Heartbreaking
Looking back on Chris Bosh's Toronto tenure it's easy to see why pairing up with LeBron James and Dwyane Wade interested the Raptors' icon. He spent seven seasons in Toronto and aside from a season and a half with Vince Carter, Bosh never really had a strong supporting cast.
Few losses illustrate that point more than Toronto's heartbreaking 113-112 loss a decade ago today to the Golden State Warriors.
When Bosh showed up at the Air Canada Centre on that April 4, 2010, he was clearly ready to go.
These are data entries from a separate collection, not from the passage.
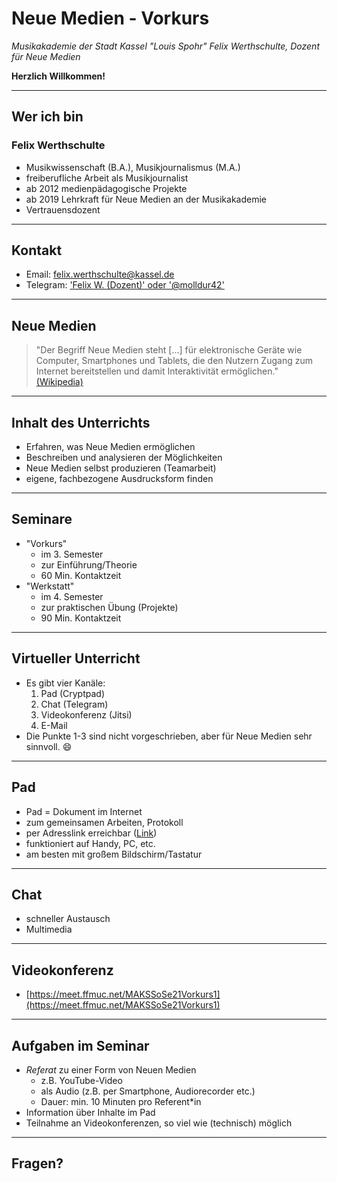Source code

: # Neue Medien - Vorkurs

_Musikakademie der Stadt Kassel "Louis Spohr"_
_Felix Werthschulte, Dozent für Neue Medien_

**Herzlich Willkommen!**

---

## Wer ich bin

### Felix Werthschulte
- Musikwissenschaft (B.A.), Musikjournalismus (M.A.)
- freiberufliche Arbeit als Musikjournalist
- ab 2012 medienpädagogische Projekte
- ab 2019 Lehrkraft für Neue Medien an der Musikakademie
- Vertrauensdozent

---

## Kontakt

- Email: [felix.werthschulte@kassel.de](mailto:felix.werthschulte@kassel.de)
- Telegram: ['Felix W. (Dozent)' oder '@molldur42'](t.me/molldur42)

---

## Neue Medien

> "Der Begriff Neue Medien steht [...] für elektronische Geräte wie Computer, Smartphones und Tablets, die den Nutzern Zugang zum Internet bereitstellen und damit Interaktivität ermöglichen." [(Wikipedia)](https://de.wikipedia.org/wiki/Neue_Medien)

---

## Inhalt des Unterrichts

- Erfahren, was Neue Medien ermöglichen
- Beschreiben und analysieren der Möglichkeiten
- Neue Medien selbst produzieren (Teamarbeit)
- eigene, fachbezogene Ausdrucksform finden

---

## Seminare

- "Vorkurs"
  - im 3. Semester
  - zur Einführung/Theorie
  - 60 Min. Kontaktzeit
- "Werkstatt"
  - im 4. Semester
  - zur praktischen Übung (Projekte)
  - 90 Min. Kontaktzeit

---

## Virtueller Unterricht

- Es gibt vier Kanäle:
  1. Pad (Cryptpad)
  2. Chat (Telegram)
  3. Videokonferenz (Jitsi)
  4. E-Mail
- Die Punkte 1-3 sind nicht vorgeschrieben, aber für Neue Medien sehr sinnvoll. :smile:

---

## Pad

- Pad = Dokument im Internet
- zum gemeinsamen Arbeiten, Protokoll
- per Adresslink erreichbar ([Link](https://cryptpad.fr/pad/#/2/pad/edit/SY7H2DkcRcu0t1caY+vkr8+n/))
- funktioniert auf Handy, PC, etc.
- am besten mit großem Bildschirm/Tastatur

---

## Chat

- schneller Austausch
- Multimedia

---

## Videokonferenz

- [https://meet.ffmuc.net/MAKSSoSe21Vorkurs1](https://meet.ffmuc.net/MAKSSoSe21Vorkurs1)

---

## Aufgaben im Seminar

- *Referat* zu einer Form von Neuen Medien
  - z.B. YouTube-Video
  - als Audio (z.B. per Smartphone, Audiorecorder etc.)
  - Dauer: min. 10 Minuten pro Referent*in
- Information über Inhalte im Pad
- Teilnahme an Videokonferenzen, so viel wie (technisch) möglich

---

## Fragen?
He poured in 42 points — two shy of his career high of 44 set earlier that year — and 12 rebounds.
In the waining seconds of the game, with the Raptors down three, Bosh sunk both his free throws to pull Toronto to within one. Thats when someone other than Bosh stepped up for seemingly the first time in the game.
Sonny Weems — who went 2-for-11 in the game — stole an errant pass and quickly flipped the ball to Bosh under the basket. It was the kind of shot Bosh made 99 times out of 100. An easy flick and it should have been good. But this was the 1 in 100 and Bosh missed.
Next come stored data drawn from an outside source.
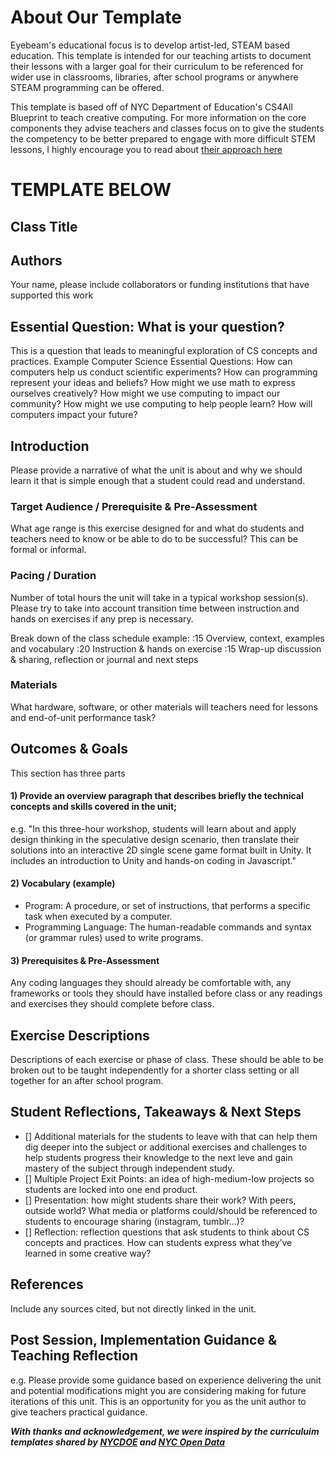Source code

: # About Our Template

Eyebeam's educational focus is to develop artist-led, STEAM based education. This template is intended for our teaching artists to document their lessons with a larger goal for their curriculum to be referenced for wider use in classrooms, libraries, after school programs or anywhere STEAM programming can be offered. 

This template is based off of NYC Department of Education's CS4All Blueprint to teach creative computing. For more information on the core components they advise teachers and classes focus on to give the students the competency to be better prepared to engage with more difficult STEM lessons, I highly encourage you to read about [their approach here](https://blueprint.cs4all.nyc/what-is-cs/)

# TEMPLATE BELOW

## Class Title

## Authors
Your name, please include collaborators or funding institutions that have supported this work

## Essential Question: What is your question?
This is a question that leads to meaningful exploration of CS concepts and practices. Example Computer Science Essential Questions:
How can computers help us conduct scientific experiments?
How can programming represent your ideas and beliefs?
How might we use math to express ourselves creatively?
How might we use computing to impact our community?
How might we use computing to help people learn?
How will computers impact your future?

## Introduction
Please provide a narrative of what the unit is about and why we should learn it that is simple enough that a student could read and understand.

### Target Audience / Prerequisite & Pre-Assessment
What age range is this exercise designed for and what do students and teachers need to know or be able to do to be successful? This can be formal or informal. 

### Pacing / Duration
Number of total hours the unit will take in a typical workshop session(s). Please try to take into account transition time between instruction and hands on exercises if any prep is necessary.

Break down of the class schedule example: 
:15 Overview, context, examples and vocabulary 
:20 Instruction & hands on exercise 
:15 Wrap-up discussion & sharing, reflection or journal and next steps

### Materials
What hardware, software, or other materials will teachers need for lessons and end-of-unit performance task?

## Outcomes & Goals
This section has three parts

#### 1) Provide an overview paragraph that describes briefly the technical concepts and skills covered in the unit;
   e.g. "In this three-hour workshop, students will learn about and apply design thinking in the speculative design scenario, then translate their solutions into an interactive 2D single scene game format built in Unity. It includes an introduction to Unity and hands-on coding in Javascript."

#### 2) Vocabulary (example)
* Program: A procedure, or set of instructions, that performs a specific task when executed by a computer. 
* Programming Language: The human-readable commands and syntax (or grammar rules) used to write programs. 
      
#### 3) Prerequisites & Pre-Assessment 
Any coding languages they should already be comfortable with, any frameworks or tools they should have installed before class or any readings and exercises they should complete before class.


## Exercise Descriptions
Descriptions of each exercise or phase of class. These should be able to be broken out to be taught independently for a shorter class setting or all together for an after school program.

## Student Reflections, Takeaways & Next Steps
- [] Additional materials for the students to leave with that can help them dig deeper into the subject or additional exercises and challenges to help students progress their knowledge to the next leve and gain mastery of the subject through independent study.
- [] Multiple Project Exit Points: an idea of high-medium-low projects so students are locked into one end product.
- [] Presentation: how might students share their work? With peers, outside world? What media or platforms could/should be referenced to students to encourage sharing (instagram, tumblr...)? 
- [] Reflection: reflection questions that ask students to think about CS concepts and practices. How can students express what they’ve learned in some creative way?

## References
Include any sources cited, but not directly linked in the unit.

## Post Session, Implementation Guidance &  Teaching Reflection
e.g. Please provide some guidance based on experience delivering the unit and potential modifications might you are considering making for future iterations of this unit. This is an opportunity for you as the unit author to give teachers practical guidance.

***With thanks and acknowledgement, we were inspired by the curriculuim templates shared by [NYCDOE](http://blueprint.cs4all.nyc/units/40/) and [NYC Open Data](https://github.com/datapolitan/Data_Analytics_Classes/blob/gh-pages/Excel_Tools_Summarizing_Data.md)***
"The enduring image will be of Chris Bosh frozen in disbelief under the basket, unable to comprehend that his last-second, potential game-winning layup hadn't gone in," Doug Smith wrote in the Toronto Star.
But the loss wasn't Bosh's fault. The rest of the Raptors starting unit, comprised of Weems, Andrea Bargnani, Antoine Wright and Jose Calderon, shot a combined 24% on 11-for-45 shooting.
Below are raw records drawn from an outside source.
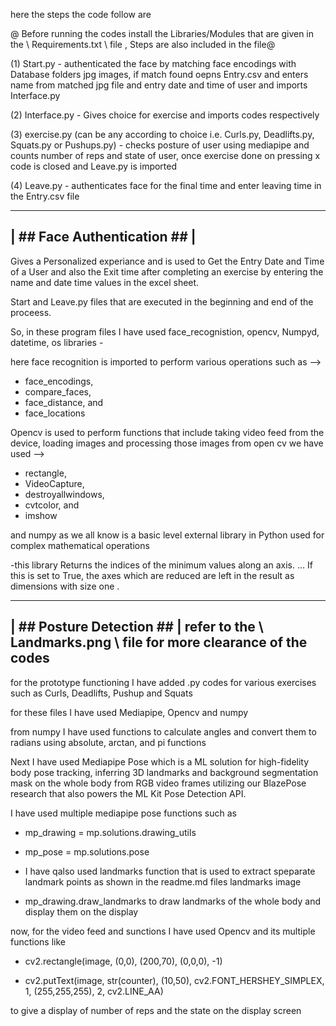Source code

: 
here the steps the code follow are

@ Before running the codes install the Libraries/Modules that are given in the \\ Requirements.txt \\ file , Steps are also included in the file@

(1) Start.py - authenticated the face by matching face encodings with Database folders jpg images, if match found oepns Entry.csv and enters name from matched jpg file                 and entry date and time of user and imports Interface.py

(2) Interface.py - Gives choice for exercise and imports codes respectively

(3) exercise.py (can be any according to choice i.e. Curls.py, Deadlifts.py, Squats.py or Pushups.py) - checks posture of user using mediapipe and counts number of                     reps and state of user, once exercise done on pressing x code is closed and Leave.py is imported

(4) Leave.py - authenticates face for the final time and enter leaving time in the Entry.csv file

 ---------------------------
| ## Face Authentication ## |
 ---------------------------
Gives a Personalized experiance and is used to Get the Entry Date and Time of a User and also the Exit time after completing an exercise by entering the name and date time values in the excel sheet.

Start and Leave.py files that are executed in the beginning and end of the proceess.

So, in these program files I have used face_recognistion, opencv, Numpyd, datetime, os libraries -

here face recognition is imported to perform various operations such as -->
- face_encodings, 
- compare_faces,
- face_distance, and
- face_locations

Opencv is used to perform functions that include taking video feed from the device, loading images  and processing those images
from open cv we have used -->
- rectangle,
- VideoCapture,
- destroyallwindows,
- cvtcolor, and	
- imshow

and numpy as we all know is a basic level external library in Python used for complex mathematical operations

-this library Returns the indices of the minimum values along an axis. ... If this is set to True, the axes which are reduced are left in the result as dimensions with size one .

 -------------------------
| ## Posture Detection ## | refer to the \\ Landmarks.png \\ file for more clearance of the codes
 -------------------------
for the prototype functioning I have added .py codes for various exercises such as Curls, Deadlifts, Pushup and Squats

for these files I have used Mediapipe, Opencv and numpy

from numpy I have used functions to calculate angles and convert them to radians using 
absolute, 
arctan, and 
pi functions

Next I have used Mediapipe Pose which is a ML solution for high-fidelity body pose tracking, inferring 3D landmarks and background segmentation mask on the whole body from RGB video frames utilizing our BlazePose research that also powers the ML Kit Pose Detection API.

I have used multiple mediapipe pose functions such as

- mp_drawing = mp.solutions.drawing_utils

- mp_pose = mp.solutions.pose

- I have qalso used landmarks function that is used to extract speparate landmark points as shown in the readme.md files landmarks image

- mp_drawing.draw_landmarks to draw landmarks of the whole body and display them on the display

now, for the video feed and sunctions I have used Opencv and its multiple functions like

- cv2.rectangle(image, (0,0), (200,70), (0,0,0), -1)

- cv2.putText(image, str(counter), (10,50), cv2.FONT_HERSHEY_SIMPLEX, 1, (255,255,255), 2, cv2.LINE_AA)

to give a display of number of reps and the state on the display screen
"If four-fifths of a starting lineup puts up those kinds of numbers, it doesn't matter a whit what the other guy does," Smith wrote.
"The guys who couldn't make a shot to save their souls need to be held responsible."
When play began on that April 4 afternoon, the Raptors were on a four game winning streak and clinging to the eighth spot in the Eastern Conference by a game and a half over the Chicago Bulls.
Seven days later — thanks to a five game losing streak — Toronto was on the outside looking in.
The Raptors never recovered from that loss. Had Bosh nailed the layup, Toronto would have finished the year 41-41 and made the playoffs thanks to the head-to-head tiebreaker the Raptors held over the Bulls.
Instead, Toronto finished the season 40-42, a game back of Chicago.
There's a video of the final seconds of the game on YouTube, posted on April 5, 2010 by a user known as wsupbrandon. His video perfectly captures the game.
It opens with a blank white screen with red font reading: "Sad Moment for the Toronto Raptors." The video is perfectly set to some song called Tout P'tit by Casus Belli. It's "sad music" as wsupbrandon says in the video's description. After a brief blurb about the moment, the video shows the final seconds of the game. It ends with that so-called "enduring image" of Bosh on the ground writing in emotional pain.
Four months after the loss, Bosh was gone, off to Miami to join James and Wade.